Day four of the silence did not start out proceeding in a very effective fashion!
I couldn't manage to get any good meditation time in in the first half of the day. I got watered while laying in the garden by the gardener, The wind was strong and the waves on the lake were huge, so swimming was quite the chore. Then while clambering out of the lake, the waves knocked me around and I got a cut foot... not having a great time I must say.
So I worked through it anyway and I must say that the diet of fruit only is not making me feel at all bad. I am barely noticing it as an issue at all. The last meditation task was again alone in the group meditation space and I usually have a good session here and get some sort of peace. Today however, it was really hard work. I was really struggling to keep my mind quiet. When I had more or less decided that today was going to just be one of those days, things happened rather rapidly...
I could feel the pressure in my forehead getting stronger, then the sort of swimmy inner colours that I see when I meditate started to get brighter and lighter, then a sort of spinal tingling (like when something suddenly startles you) started up my back and then the colours got even lighter and brighter until ...it went white!
There was Light! - (really bright - white out!)
And there was ringing in my ears
And I got a hot flush over my head and my brain went blank...
And then after about half a second the colours came back and I got sweat around the sides of my head and the tingling subsided.... hmmm
So I still had the colours going on and I deliberately tried to re-evoke the feeling, and after about ten to fifteen seconds I managed to do it again. Then I got one more shot at it before I couldn't manage it any more, and came out of meditating....
Holy Celestial Fire Batman!, What was that!!!
Now it may not have been THE LIGHT but it was definitely A LIGHT.
Ive only been doing this meditation stuff for 29 days, so Id be rather surprised to have reached "enlightenment", and anyway, I'm sure I'm still full of all my usual human frailties after the event just like before.
To describe it, Id say it felt just like an orgasm but it was up in my head, not lower down as usual. I'm pretty sure it was just a physiological effect and my brain released some sort of endorphin (pineal or pituitary gland Id guess) and that is all well and good, but the real question is "where did my mind go?" Trouble is, I was not there long enough to be able to tell.
One thing is for sure though... It felt really good and Id do it again if I could!
...
Why hasn't anyone told us about this before! - I'm sure it is actually in many of the books I choose not to read :)
This isn't sex (no fun before or after, just the fireworks) but its pretty damn good!
...
This explains why all those Tibetan monks are able to stay celibate up in their monasteries!
...sneaky little rascals! - Whole new take on "Dirty Minds"

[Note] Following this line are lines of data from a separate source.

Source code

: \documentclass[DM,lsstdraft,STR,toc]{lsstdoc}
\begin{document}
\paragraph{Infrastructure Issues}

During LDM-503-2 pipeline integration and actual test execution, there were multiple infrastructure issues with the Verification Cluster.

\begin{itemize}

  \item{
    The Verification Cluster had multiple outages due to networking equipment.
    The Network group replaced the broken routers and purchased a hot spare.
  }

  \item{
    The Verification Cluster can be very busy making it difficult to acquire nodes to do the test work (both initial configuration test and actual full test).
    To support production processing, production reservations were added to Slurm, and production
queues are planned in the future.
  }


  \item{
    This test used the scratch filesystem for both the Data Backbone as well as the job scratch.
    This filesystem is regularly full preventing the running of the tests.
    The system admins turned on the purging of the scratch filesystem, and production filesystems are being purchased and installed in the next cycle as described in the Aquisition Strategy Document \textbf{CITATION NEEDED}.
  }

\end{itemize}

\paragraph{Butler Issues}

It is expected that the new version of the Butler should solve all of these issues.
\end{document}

And I'm in silence too, so I cant talk to anyone about it! I´ll have to wait till silence is over tomorrow night before I ask around for more learned input on the subject.

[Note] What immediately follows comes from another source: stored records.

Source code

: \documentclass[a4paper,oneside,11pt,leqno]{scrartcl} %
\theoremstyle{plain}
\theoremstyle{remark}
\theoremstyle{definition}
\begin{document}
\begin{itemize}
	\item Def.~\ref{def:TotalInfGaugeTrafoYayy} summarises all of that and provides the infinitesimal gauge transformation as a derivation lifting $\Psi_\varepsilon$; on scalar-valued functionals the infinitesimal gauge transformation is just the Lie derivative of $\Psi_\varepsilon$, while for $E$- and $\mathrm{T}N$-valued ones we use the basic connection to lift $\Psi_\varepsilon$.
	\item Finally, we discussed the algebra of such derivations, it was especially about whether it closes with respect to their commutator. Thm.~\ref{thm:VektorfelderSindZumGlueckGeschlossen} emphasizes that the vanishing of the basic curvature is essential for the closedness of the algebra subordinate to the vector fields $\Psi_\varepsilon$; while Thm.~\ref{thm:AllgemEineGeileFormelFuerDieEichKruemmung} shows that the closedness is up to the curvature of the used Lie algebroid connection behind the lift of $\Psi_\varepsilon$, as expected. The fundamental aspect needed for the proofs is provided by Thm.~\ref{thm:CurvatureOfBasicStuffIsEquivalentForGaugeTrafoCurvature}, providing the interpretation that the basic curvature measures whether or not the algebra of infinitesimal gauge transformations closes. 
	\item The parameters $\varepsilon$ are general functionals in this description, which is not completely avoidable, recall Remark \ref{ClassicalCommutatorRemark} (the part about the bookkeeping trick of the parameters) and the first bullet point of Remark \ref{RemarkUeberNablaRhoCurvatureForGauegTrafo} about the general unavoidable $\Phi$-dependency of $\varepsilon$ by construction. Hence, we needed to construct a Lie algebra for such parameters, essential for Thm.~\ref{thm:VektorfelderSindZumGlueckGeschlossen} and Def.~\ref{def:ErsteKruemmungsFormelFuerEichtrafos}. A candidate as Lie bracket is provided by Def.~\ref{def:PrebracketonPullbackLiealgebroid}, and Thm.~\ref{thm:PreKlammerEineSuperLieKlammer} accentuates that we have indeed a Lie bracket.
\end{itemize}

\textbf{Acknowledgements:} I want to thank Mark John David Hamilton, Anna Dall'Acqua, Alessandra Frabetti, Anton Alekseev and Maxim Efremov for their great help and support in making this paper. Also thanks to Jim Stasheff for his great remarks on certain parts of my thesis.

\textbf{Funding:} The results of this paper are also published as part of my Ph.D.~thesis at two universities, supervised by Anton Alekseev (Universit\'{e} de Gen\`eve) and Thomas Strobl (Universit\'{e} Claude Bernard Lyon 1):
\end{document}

But for now, the question is, "I wonder if it will happen again?"
I don't know; We´ll have to wait and see - I suppose that would effectively be "Mental Masturbation"... But not tonight dear... I'm too tired!
We´ll see what happens tomorrow, but I don't know what the likelihood is. Usually it takes me several more days to get back to some sort of event that I get for the first time - Just how it seems to go. Also, tomorrow is not the same schedule - We have no food and I don't get to use the main meditating space, and my room is not as good, so I expect things will be different.
Turned out to be a good day after all... Cant wait for what happens next!